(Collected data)

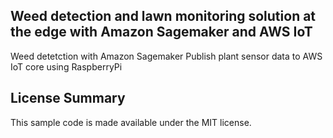 ## Weed detection and lawn monitoring solution at the edge with Amazon Sagemaker and AWS IoT

Weed detetction with Amazon Sagemaker 
Publish plant sensor data to AWS IoT core using RaspberryPi

## License Summary

This sample code is made available under the MIT license. 
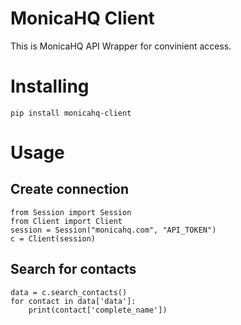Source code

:

MonicaHQ Client
===============
This is MonicaHQ API Wrapper for convinient access.

Installing
============

    pip install monicahq-client

Usage
=====

Create connection
-----------------

    from Session import Session
    from Client import Client
    session = Session("monicahq.com", "API_TOKEN")
    c = Client(session)

Search for contacts
------------------

    data = c.search_contacts()
    for contact in data['data']:
        print(contact['complete_name'])

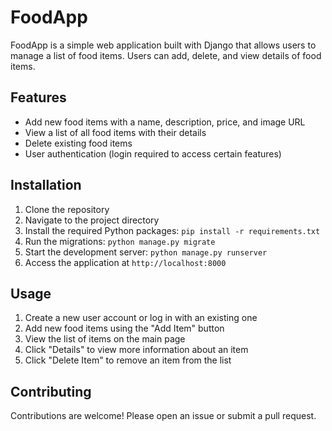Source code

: # FoodApp

FoodApp is a simple web application built with Django that allows users to manage a list of food items. Users can add, delete, and view details of food items.

## Features

- Add new food items with a name, description, price, and image URL
- View a list of all food items with their details
- Delete existing food items
- User authentication (login required to access certain features)

## Installation

1. Clone the repository
2. Navigate to the project directory
3. Install the required Python packages: `pip install -r requirements.txt`
4. Run the migrations: `python manage.py migrate`
5. Start the development server: `python manage.py runserver`
6. Access the application at `http://localhost:8000`

## Usage

1. Create a new user account or log in with an existing one
2. Add new food items using the "Add Item" button
3. View the list of items on the main page
4. Click "Details" to view more information about an item
5. Click "Delete Item" to remove an item from the list

## Contributing

Contributions are welcome! Please open an issue or submit a pull request.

* What you need to do
Could you output all of the records exactly, without their pictures?

* Result below
 ## Weed detection and lawn monitoring solution at the edge with Amazon Sagemaker and AWS IoT

Weed detetction with Amazon Sagemaker 
Publish plant sensor data to AWS IoT core using RaspberryPi

## License Summary

This sample code is made available under the MIT license. 
Source code

:

MonicaHQ Client
===============
This is MonicaHQ API Wrapper for convinient access.

Installing
============

    pip install monicahq-client

Usage
=====

Create connection
-----------------

    from Session import Session
    from Client import Client
    session = Session("monicahq.com", "API_TOKEN")
    c = Client(session)

Search for contacts
------------------

    data = c.search_contacts()
    for contact in data['data']:
        print(contact['complete_name'])

Source code

: # FoodApp

FoodApp is a simple web application built with Django that allows users to manage a list of food items. Users can add, delete, and view details of food items.

## Features

- Add new food items with a name, description, price, and image URL
- View a list of all food items with their details
- Delete existing food items
- User authentication (login required to access certain features)

## Installation

1. Clone the repository
2. Navigate to the project directory
3. Install the required Python packages: `pip install -r requirements.txt`
4. Run the migrations: `python manage.py migrate`
5. Start the development server: `python manage.py runserver`
6. Access the application at `http://localhost:8000`

## Usage

1. Create a new user account or log in with an existing one
2. Add new food items using the "Add Item" button
3. View the list of items on the main page
4. Click "Details" to view more information about an item
5. Click "Delete Item" to remove an item from the list

## Contributing

Contributions are welcome! Please open an issue or submit a pull request.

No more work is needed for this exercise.